LAWS(APH)-1967-9-3

PASUMARTHI LAXMINARASIMHAM Vs. STATE OF ANDHRA PRADESH

Decided On September 20, 1967
PASUMARTHI LAXMINARASIMHAM Appellant
V/S
STATE OF ANDHRA PRADESH, THROUGH SUB-COLLECTOR, KHAMMAM DISTRICT Respondents

JUDGEMENT

(1.) The main contention advanced by the learned Counsel for the petitioner is that both the lower authorities should have excluded the area of A. 72.29 guntas which, it is stated, have been sold by the petitioner for valuable consideration. It is admitted before me that no sale deeds have yet been executed in favour of the so-called purchasers and that permission under section 47 of the Andhra Pradesh Tenancy and Agriculsural Lands Act, (hereinafter referred to as the Tenancy Act) has not been obtained; but possession has been given to the so-called purchasers and that the petitioner is not in possession of that area of land. This contention was rejected by the Collector on the ground that the sale made by him in favour of the ryots is not a valid one. His contention is whether the agreement of sale without any permission under section 47 of the Tenancy Act is valid or not is a matter which has been referred to a Division Bench. In this particular case, the question is not whether the agreement of sale is valid. The question is whether the petitioner had ceased to be the owner of A. 72.29 guntas because of the agreement of sale by him in favour of the ryots. It cannot be disputed that mere agreement of sale does not transfer any ownership in the property to the so-called purchasers.

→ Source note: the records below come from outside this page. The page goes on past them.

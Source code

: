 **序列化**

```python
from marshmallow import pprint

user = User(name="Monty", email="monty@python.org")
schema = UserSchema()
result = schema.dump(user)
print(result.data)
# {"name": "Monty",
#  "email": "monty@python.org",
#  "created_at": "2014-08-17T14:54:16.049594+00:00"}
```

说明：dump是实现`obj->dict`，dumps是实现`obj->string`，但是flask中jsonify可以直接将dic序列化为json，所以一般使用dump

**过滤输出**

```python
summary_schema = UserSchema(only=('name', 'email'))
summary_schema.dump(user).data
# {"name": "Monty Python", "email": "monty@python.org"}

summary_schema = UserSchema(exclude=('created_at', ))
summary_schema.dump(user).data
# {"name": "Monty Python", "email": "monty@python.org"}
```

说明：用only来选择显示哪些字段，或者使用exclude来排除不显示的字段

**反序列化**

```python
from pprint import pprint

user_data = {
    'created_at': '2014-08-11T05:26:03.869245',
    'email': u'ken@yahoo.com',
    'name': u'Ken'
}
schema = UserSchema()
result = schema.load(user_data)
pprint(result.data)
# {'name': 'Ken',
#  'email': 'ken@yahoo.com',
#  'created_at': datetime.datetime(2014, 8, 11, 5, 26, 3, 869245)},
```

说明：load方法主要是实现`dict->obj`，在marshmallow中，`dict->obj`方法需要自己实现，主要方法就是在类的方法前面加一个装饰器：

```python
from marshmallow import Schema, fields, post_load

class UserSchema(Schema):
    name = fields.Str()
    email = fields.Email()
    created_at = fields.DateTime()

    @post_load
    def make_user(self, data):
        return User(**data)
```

(2.) In this particular case, the lands being agricultural lands cannot be sold unless permission under section 47 of the Tenancy Act has been obtained. Admittedly, no such permission has been obtained. Therefore, it cannot be stated that the petitioner has ceased to be the owner of A. 72.29 guntas. Therefore, the Collector was right in saying that A. 72.29 guntas cannot be excluded on the ground that the agreement of sale has been executed by the petitioner in favour of the ryots.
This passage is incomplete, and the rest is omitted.